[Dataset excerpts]
☆ ☆ ☆

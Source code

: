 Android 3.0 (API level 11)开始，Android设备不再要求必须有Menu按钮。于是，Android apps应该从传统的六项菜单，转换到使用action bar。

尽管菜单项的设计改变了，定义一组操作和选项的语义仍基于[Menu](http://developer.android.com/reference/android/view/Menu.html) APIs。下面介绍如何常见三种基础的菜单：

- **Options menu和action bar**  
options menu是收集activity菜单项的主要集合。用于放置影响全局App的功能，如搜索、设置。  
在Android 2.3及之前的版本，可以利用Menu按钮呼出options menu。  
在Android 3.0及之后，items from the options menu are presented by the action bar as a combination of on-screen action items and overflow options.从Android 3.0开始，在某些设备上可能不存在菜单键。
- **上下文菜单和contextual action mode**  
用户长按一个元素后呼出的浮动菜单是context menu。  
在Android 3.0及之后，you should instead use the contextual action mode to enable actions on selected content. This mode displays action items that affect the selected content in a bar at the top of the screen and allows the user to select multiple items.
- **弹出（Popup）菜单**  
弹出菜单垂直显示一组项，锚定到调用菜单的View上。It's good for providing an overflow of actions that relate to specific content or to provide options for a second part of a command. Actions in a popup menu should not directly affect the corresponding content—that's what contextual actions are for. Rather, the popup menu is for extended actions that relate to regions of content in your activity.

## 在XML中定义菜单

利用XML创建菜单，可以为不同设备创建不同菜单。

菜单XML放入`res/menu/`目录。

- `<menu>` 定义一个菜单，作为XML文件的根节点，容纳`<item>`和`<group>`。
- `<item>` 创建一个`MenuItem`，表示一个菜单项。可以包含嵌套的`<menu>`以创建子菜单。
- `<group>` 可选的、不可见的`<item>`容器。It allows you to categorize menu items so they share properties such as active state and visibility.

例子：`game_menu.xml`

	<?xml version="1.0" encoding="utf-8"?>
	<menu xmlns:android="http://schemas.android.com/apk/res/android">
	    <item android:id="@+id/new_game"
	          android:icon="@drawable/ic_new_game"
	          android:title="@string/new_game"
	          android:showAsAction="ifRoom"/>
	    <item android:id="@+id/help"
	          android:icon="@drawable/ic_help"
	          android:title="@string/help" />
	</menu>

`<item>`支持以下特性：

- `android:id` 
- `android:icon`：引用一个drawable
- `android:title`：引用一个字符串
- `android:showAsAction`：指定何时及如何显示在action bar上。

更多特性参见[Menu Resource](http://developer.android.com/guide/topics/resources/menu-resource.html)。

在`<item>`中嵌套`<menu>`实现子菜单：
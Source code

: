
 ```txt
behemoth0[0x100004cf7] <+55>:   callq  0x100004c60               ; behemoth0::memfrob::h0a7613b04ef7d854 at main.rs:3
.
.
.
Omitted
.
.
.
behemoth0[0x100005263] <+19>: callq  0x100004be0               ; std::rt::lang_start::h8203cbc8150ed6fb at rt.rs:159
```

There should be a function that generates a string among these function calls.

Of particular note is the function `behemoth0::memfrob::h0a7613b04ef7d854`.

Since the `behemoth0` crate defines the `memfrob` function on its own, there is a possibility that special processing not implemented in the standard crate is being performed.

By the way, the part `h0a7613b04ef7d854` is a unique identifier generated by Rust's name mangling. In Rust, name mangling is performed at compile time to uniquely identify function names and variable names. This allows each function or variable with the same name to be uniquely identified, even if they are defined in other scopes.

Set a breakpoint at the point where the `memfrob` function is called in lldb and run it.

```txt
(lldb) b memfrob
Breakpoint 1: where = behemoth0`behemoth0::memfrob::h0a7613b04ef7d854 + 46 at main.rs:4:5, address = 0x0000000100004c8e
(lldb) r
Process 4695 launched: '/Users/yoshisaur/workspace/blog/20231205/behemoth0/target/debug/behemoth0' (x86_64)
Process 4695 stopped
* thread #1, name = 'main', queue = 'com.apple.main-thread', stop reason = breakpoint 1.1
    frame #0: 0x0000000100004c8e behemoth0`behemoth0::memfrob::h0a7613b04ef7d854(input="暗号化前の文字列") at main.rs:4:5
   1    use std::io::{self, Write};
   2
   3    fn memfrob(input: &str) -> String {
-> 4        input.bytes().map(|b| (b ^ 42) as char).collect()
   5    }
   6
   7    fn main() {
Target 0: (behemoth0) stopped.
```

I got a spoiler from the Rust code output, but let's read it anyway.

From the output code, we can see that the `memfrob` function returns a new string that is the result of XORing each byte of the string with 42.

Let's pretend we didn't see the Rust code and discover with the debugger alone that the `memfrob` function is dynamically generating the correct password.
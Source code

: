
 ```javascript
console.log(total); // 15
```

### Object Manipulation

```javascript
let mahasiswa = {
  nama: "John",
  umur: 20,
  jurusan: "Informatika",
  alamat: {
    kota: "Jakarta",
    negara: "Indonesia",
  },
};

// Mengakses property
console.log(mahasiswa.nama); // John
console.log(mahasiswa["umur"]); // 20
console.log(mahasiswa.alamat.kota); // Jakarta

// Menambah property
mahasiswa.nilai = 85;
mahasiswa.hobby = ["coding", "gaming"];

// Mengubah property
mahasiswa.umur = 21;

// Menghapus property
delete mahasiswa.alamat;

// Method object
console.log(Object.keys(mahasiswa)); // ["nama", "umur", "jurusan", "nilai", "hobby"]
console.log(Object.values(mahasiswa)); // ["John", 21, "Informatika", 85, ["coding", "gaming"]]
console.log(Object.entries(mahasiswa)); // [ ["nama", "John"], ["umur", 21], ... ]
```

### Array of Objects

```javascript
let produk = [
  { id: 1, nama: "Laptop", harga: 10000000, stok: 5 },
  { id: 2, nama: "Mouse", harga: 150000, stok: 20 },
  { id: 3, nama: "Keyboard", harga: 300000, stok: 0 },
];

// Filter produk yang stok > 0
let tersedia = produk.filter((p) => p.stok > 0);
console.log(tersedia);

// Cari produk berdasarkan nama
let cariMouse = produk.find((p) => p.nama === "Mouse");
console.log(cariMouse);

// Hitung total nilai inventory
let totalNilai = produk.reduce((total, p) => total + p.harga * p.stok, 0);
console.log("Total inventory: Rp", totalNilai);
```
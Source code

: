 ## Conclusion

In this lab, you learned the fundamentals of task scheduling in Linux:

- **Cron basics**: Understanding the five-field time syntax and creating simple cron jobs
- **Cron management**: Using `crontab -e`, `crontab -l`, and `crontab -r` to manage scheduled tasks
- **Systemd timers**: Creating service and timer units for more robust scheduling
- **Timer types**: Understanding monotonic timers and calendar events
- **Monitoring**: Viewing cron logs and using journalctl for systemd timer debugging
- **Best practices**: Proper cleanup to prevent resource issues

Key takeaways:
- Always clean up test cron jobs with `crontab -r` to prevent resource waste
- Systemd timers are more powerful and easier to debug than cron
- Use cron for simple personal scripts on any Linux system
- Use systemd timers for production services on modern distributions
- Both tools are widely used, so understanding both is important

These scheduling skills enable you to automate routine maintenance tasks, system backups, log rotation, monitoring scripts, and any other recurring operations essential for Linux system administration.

☆ ☆ ☆

ACTIVITY:
Each record, exactly as written, is to be printed again.

EXERCISE SOLUTION:
Source code

: Android 3.0 (API level 11)开始，Android设备不再要求必须有Menu按钮。于是，Android apps应该从传统的六项菜单，转换到使用action bar。

尽管菜单项的设计改变了，定义一组操作和选项的语义仍基于[Menu](http://developer.android.com/reference/android/view/Menu.html) APIs。下面介绍如何常见三种基础的菜单：

- **Options menu和action bar**  
options menu是收集activity菜单项的主要集合。用于放置影响全局App的功能，如搜索、设置。  
在Android 2.3及之前的版本，可以利用Menu按钮呼出options menu。  
在Android 3.0及之后，items from the options menu are presented by the action bar as a combination of on-screen action items and overflow options.从Android 3.0开始，在某些设备上可能不存在菜单键。
- **上下文菜单和contextual action mode**  
用户长按一个元素后呼出的浮动菜单是context menu。  
在Android 3.0及之后，you should instead use the contextual action mode to enable actions on selected content. This mode displays action items that affect the selected content in a bar at the top of the screen and allows the user to select multiple items.
- **弹出（Popup）菜单**  
弹出菜单垂直显示一组项，锚定到调用菜单的View上。It's good for providing an overflow of actions that relate to specific content or to provide options for a second part of a command. Actions in a popup menu should not directly affect the corresponding content—that's what contextual actions are for. Rather, the popup menu is for extended actions that relate to regions of content in your activity.

## 在XML中定义菜单

利用XML创建菜单，可以为不同设备创建不同菜单。

菜单XML放入`res/menu/`目录。

- `<menu>` 定义一个菜单，作为XML文件的根节点，容纳`<item>`和`<group>`。
- `<item>` 创建一个`MenuItem`，表示一个菜单项。可以包含嵌套的`<menu>`以创建子菜单。
- `<group>` 可选的、不可见的`<item>`容器。It allows you to categorize menu items so they share properties such as active state and visibility.

例子：`game_menu.xml`

	<?xml version="1.0" encoding="utf-8"?>
	<menu xmlns:android="http://schemas.android.com/apk/res/android">
	    <item android:id="@+id/new_game"
	          android:icon="@drawable/ic_new_game"
	          android:title="@string/new_game"
	          android:showAsAction="ifRoom"/>
	    <item android:id="@+id/help"
	          android:icon="@drawable/ic_help"
	          android:title="@string/help" />
	</menu>

`<item>`支持以下特性：

- `android:id` 
- `android:icon`：引用一个drawable
- `android:title`：引用一个字符串
- `android:showAsAction`：指定何时及如何显示在action bar上。

更多特性参见[Menu Resource](http://developer.android.com/guide/topics/resources/menu-resource.html)。

在`<item>`中嵌套`<menu>`实现子菜单：
Source code

:
 ```txt
behemoth0[0x100004cf7] <+55>:   callq  0x100004c60               ; behemoth0::memfrob::h0a7613b04ef7d854 at main.rs:3
.
.
.
Omitted
.
.
.
behemoth0[0x100005263] <+19>: callq  0x100004be0               ; std::rt::lang_start::h8203cbc8150ed6fb at rt.rs:159
```

There should be a function that generates a string among these function calls.

Of particular note is the function `behemoth0::memfrob::h0a7613b04ef7d854`.

Since the `behemoth0` crate defines the `memfrob` function on its own, there is a possibility that special processing not implemented in the standard crate is being performed.

By the way, the part `h0a7613b04ef7d854` is a unique identifier generated by Rust's name mangling. In Rust, name mangling is performed at compile time to uniquely identify function names and variable names. This allows each function or variable with the same name to be uniquely identified, even if they are defined in other scopes.

Set a breakpoint at the point where the `memfrob` function is called in lldb and run it.

```txt
(lldb) b memfrob
Breakpoint 1: where = behemoth0`behemoth0::memfrob::h0a7613b04ef7d854 + 46 at main.rs:4:5, address = 0x0000000100004c8e
(lldb) r
Process 4695 launched: '/Users/yoshisaur/workspace/blog/20231205/behemoth0/target/debug/behemoth0' (x86_64)
Process 4695 stopped
* thread #1, name = 'main', queue = 'com.apple.main-thread', stop reason = breakpoint 1.1
    frame #0: 0x0000000100004c8e behemoth0`behemoth0::memfrob::h0a7613b04ef7d854(input="暗号化前の文字列") at main.rs:4:5
   1    use std::io::{self, Write};
   2
   3    fn memfrob(input: &str) -> String {
-> 4        input.bytes().map(|b| (b ^ 42) as char).collect()
   5    }
   6
   7    fn main() {
Target 0: (behemoth0) stopped.
```

I got a spoiler from the Rust code output, but let's read it anyway.

From the output code, we can see that the `memfrob` function returns a new string that is the result of XORing each byte of the string with 42.

Let's pretend we didn't see the Rust code and discover with the debugger alone that the `memfrob` function is dynamically generating the correct password.
Source code

:
 ```javascript
console.log(total); // 15
```

### Object Manipulation

```javascript
let mahasiswa = {
  nama: "John",
  umur: 20,
  jurusan: "Informatika",
  alamat: {
    kota: "Jakarta",
    negara: "Indonesia",
  },
};

// Mengakses property
console.log(mahasiswa.nama); // John
console.log(mahasiswa["umur"]); // 20
console.log(mahasiswa.alamat.kota); // Jakarta

// Menambah property
mahasiswa.nilai = 85;
mahasiswa.hobby = ["coding", "gaming"];

// Mengubah property
mahasiswa.umur = 21;

// Menghapus property
delete mahasiswa.alamat;

// Method object
console.log(Object.keys(mahasiswa)); // ["nama", "umur", "jurusan", "nilai", "hobby"]
console.log(Object.values(mahasiswa)); // ["John", 21, "Informatika", 85, ["coding", "gaming"]]
console.log(Object.entries(mahasiswa)); // [ ["nama", "John"], ["umur", 21], ... ]
```

### Array of Objects

```javascript
let produk = [
  { id: 1, nama: "Laptop", harga: 10000000, stok: 5 },
  { id: 2, nama: "Mouse", harga: 150000, stok: 20 },
  { id: 3, nama: "Keyboard", harga: 300000, stok: 0 },
];

// Filter produk yang stok > 0
let tersedia = produk.filter((p) => p.stok > 0);
console.log(tersedia);

// Cari produk berdasarkan nama
let cariMouse = produk.find((p) => p.nama === "Mouse");
console.log(cariMouse);

// Hitung total nilai inventory
let totalNilai = produk.reduce((total, p) => total + p.harga * p.stok, 0);
console.log("Total inventory: Rp", totalNilai);
```
Source code

: ## Conclusion

In this lab, you learned the fundamentals of task scheduling in Linux:

- **Cron basics**: Understanding the five-field time syntax and creating simple cron jobs
- **Cron management**: Using `crontab -e`, `crontab -l`, and `crontab -r` to manage scheduled tasks
- **Systemd timers**: Creating service and timer units for more robust scheduling
- **Timer types**: Understanding monotonic timers and calendar events
- **Monitoring**: Viewing cron logs and using journalctl for systemd timer debugging
- **Best practices**: Proper cleanup to prevent resource issues

Key takeaways:
- Always clean up test cron jobs with `crontab -r` to prevent resource waste
- Systemd timers are more powerful and easier to debug than cron
- Use cron for simple personal scripts on any Linux system
- Use systemd timers for production services on modern distributions
- Both tools are widely used, so understanding both is important

These scheduling skills enable you to automate routine maintenance tasks, system backups, log rotation, monitoring scripts, and any other recurring operations essential for Linux system administration.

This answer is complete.